***** INPUT DATA *****

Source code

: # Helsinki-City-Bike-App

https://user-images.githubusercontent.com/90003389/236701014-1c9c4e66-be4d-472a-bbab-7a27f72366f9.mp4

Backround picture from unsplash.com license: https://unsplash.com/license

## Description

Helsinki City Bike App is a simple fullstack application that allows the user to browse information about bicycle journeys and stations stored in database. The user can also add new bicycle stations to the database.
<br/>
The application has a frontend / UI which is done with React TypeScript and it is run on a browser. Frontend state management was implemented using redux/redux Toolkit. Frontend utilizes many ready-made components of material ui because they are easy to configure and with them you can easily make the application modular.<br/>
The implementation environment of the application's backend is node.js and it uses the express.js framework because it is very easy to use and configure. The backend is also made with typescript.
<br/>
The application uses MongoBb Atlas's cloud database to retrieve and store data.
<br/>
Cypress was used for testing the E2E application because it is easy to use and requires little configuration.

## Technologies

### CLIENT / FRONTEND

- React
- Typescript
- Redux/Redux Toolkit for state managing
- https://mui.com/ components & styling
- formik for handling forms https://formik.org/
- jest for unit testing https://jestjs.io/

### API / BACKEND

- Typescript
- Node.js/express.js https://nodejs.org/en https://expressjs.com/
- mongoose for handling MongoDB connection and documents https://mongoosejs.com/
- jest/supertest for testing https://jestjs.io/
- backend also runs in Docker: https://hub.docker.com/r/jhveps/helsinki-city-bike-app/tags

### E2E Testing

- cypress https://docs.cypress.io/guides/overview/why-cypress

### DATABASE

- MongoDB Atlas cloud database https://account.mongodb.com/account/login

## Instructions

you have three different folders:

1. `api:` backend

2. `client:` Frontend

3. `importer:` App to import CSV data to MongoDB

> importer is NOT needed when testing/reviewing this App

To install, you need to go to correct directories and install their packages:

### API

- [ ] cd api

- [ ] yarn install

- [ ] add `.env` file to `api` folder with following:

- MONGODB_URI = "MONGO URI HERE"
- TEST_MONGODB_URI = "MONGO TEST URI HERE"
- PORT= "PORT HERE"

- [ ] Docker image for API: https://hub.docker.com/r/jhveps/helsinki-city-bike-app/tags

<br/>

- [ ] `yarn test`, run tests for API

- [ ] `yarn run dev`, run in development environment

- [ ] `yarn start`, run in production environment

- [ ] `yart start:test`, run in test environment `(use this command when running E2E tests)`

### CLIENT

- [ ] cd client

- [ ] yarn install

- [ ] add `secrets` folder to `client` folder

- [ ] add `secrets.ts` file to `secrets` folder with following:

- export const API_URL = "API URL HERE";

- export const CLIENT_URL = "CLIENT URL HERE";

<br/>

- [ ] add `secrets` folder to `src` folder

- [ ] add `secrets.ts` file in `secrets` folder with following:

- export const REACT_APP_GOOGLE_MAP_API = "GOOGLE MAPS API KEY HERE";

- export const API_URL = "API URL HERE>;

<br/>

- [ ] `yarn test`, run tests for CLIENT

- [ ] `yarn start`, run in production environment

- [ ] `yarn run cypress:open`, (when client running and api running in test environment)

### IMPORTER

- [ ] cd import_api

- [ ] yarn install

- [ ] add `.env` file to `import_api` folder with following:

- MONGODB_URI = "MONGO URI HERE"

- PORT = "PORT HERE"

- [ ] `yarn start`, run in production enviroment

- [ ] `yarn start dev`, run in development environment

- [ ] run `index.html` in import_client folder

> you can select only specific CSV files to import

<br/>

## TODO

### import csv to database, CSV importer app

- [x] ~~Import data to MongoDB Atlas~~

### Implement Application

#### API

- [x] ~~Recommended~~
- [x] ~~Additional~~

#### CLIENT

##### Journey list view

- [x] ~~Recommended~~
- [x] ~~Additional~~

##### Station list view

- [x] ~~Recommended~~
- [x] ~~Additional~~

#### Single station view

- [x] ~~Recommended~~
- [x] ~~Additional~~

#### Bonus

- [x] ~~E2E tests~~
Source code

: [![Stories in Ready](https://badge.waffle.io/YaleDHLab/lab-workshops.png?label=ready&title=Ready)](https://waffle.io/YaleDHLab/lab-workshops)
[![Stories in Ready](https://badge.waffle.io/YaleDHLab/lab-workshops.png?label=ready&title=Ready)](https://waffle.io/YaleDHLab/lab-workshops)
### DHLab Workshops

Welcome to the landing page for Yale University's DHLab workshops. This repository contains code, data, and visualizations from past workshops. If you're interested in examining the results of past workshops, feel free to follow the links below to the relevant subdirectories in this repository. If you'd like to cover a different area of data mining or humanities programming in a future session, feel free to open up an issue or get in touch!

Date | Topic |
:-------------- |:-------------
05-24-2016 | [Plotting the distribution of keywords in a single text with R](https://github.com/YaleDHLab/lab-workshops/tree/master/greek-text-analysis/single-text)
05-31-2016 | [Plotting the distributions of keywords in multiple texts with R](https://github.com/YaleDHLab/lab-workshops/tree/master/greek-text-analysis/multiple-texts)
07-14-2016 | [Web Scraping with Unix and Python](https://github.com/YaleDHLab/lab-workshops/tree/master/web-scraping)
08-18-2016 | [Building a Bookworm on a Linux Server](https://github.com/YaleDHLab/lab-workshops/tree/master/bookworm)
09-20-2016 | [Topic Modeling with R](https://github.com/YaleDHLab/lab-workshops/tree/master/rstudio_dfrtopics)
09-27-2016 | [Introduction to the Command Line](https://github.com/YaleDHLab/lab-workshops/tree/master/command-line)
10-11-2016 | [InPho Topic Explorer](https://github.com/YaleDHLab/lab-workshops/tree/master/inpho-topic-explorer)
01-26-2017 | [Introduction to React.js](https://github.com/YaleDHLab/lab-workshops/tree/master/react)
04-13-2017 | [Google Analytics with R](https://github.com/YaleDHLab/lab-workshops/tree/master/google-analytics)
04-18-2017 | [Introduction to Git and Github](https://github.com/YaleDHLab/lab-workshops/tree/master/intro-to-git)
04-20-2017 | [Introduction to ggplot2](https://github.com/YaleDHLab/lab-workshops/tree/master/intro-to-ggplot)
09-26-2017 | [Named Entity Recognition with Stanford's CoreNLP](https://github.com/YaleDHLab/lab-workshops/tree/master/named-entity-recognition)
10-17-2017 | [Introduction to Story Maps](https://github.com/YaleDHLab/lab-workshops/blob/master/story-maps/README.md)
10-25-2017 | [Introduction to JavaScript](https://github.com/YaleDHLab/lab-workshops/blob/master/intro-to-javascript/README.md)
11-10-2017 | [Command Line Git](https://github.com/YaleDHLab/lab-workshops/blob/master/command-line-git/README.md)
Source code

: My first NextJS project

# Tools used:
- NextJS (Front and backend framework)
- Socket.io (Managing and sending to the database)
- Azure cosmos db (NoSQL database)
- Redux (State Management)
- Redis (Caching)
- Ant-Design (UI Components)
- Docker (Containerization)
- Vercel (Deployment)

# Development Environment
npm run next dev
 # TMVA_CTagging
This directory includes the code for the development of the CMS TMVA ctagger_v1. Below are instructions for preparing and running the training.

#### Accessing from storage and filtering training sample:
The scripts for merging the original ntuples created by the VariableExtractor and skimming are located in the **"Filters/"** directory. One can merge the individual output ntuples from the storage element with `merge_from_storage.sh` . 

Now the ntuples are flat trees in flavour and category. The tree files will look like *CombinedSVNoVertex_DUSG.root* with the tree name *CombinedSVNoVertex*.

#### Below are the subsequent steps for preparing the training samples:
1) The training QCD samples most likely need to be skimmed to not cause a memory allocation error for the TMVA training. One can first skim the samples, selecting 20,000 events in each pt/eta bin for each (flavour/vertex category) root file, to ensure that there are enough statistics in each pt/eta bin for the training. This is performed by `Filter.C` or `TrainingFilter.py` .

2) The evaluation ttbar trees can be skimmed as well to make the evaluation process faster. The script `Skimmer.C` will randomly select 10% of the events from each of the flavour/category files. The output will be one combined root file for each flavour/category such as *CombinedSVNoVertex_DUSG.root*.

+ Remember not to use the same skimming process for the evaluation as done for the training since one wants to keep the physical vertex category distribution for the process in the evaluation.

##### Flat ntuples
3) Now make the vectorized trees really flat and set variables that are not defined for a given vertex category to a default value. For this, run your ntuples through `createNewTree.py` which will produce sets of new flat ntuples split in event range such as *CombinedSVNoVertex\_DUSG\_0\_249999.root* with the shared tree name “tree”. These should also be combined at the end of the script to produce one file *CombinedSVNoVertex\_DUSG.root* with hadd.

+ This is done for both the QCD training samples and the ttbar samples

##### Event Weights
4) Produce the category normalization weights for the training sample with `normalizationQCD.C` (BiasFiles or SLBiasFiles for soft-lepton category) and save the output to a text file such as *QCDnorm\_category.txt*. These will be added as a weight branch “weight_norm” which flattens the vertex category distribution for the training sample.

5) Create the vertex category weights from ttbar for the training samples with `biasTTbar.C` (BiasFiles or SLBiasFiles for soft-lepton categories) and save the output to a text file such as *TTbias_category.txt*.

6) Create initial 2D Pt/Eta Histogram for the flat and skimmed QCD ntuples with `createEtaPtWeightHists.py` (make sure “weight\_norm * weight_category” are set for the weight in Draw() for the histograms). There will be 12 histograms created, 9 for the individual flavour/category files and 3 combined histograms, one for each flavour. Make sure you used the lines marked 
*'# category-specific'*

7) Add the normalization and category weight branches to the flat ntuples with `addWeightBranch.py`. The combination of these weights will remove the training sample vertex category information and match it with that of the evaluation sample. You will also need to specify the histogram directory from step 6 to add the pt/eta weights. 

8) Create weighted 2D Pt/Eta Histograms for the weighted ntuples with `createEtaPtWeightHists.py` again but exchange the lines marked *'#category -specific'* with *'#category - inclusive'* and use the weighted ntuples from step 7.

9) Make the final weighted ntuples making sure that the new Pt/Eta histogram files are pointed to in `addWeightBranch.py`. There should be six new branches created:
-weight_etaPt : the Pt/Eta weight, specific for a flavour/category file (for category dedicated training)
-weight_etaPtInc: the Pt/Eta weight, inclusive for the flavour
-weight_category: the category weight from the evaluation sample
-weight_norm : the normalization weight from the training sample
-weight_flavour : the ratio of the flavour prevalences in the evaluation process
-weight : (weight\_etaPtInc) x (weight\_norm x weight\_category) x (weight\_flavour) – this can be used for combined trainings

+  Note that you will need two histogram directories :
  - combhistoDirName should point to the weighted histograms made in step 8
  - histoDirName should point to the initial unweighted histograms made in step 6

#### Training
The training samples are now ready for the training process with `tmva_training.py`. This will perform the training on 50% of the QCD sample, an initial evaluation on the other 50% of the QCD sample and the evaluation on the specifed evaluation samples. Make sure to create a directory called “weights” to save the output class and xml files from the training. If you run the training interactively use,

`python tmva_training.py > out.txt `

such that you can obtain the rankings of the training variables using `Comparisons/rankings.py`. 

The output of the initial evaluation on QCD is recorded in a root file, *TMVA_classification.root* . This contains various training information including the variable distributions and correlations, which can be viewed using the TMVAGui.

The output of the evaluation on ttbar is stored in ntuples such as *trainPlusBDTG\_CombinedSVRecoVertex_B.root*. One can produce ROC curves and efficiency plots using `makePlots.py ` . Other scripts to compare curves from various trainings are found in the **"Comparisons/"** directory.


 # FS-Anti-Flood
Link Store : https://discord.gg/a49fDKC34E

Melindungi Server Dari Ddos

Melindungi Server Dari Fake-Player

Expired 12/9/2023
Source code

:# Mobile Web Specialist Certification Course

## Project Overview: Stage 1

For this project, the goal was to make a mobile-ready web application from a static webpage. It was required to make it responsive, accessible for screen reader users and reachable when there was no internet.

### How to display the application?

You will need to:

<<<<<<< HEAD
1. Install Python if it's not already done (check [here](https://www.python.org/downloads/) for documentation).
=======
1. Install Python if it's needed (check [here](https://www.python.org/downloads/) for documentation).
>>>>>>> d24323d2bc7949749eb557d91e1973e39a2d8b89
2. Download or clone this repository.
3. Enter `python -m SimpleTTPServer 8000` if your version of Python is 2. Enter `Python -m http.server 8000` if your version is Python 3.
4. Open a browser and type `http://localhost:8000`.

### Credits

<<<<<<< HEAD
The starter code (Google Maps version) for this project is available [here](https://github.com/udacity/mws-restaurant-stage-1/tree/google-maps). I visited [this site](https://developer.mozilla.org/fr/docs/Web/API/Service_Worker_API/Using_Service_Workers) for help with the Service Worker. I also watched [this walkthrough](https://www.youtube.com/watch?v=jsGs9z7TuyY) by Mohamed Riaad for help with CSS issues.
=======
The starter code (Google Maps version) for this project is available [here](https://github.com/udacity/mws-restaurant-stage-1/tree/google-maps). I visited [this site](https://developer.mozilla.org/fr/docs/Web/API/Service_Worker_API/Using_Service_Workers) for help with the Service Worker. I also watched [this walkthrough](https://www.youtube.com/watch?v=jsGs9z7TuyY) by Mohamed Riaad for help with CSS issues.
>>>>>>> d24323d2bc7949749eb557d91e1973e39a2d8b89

*****

EXERCISE DIRECTIONS: For the listing above, print only the lines starting at the line containing "#### CLIENT" and ending at the line containing "07-14-2016 | [Web", exactly, both included.

SOLUTION TO THIS EXERCISE:
#### CLIENT

##### Journey list view

- [x] ~~Recommended~~
- [x] ~~Additional~~

##### Station list view

- [x] ~~Recommended~~
- [x] ~~Additional~~

#### Single station view

- [x] ~~Recommended~~
- [x] ~~Additional~~

#### Bonus

- [x] ~~E2E tests~~
Source code

: [![Stories in Ready](https://badge.waffle.io/YaleDHLab/lab-workshops.png?label=ready&title=Ready)](https://waffle.io/YaleDHLab/lab-workshops)
[![Stories in Ready](https://badge.waffle.io/YaleDHLab/lab-workshops.png?label=ready&title=Ready)](https://waffle.io/YaleDHLab/lab-workshops)
### DHLab Workshops

Welcome to the landing page for Yale University's DHLab workshops. This repository contains code, data, and visualizations from past workshops. If you're interested in examining the results of past workshops, feel free to follow the links below to the relevant subdirectories in this repository. If you'd like to cover a different area of data mining or humanities programming in a future session, feel free to open up an issue or get in touch!

Date | Topic |
:-------------- |:-------------
05-24-2016 | [Plotting the distribution of keywords in a single text with R](https://github.com/YaleDHLab/lab-workshops/tree/master/greek-text-analysis/single-text)
05-31-2016 | [Plotting the distributions of keywords in multiple texts with R](https://github.com/YaleDHLab/lab-workshops/tree/master/greek-text-analysis/multiple-texts)
07-14-2016 | [Web Scraping with Unix and Python](https://github.com/YaleDHLab/lab-workshops/tree/master/web-scraping)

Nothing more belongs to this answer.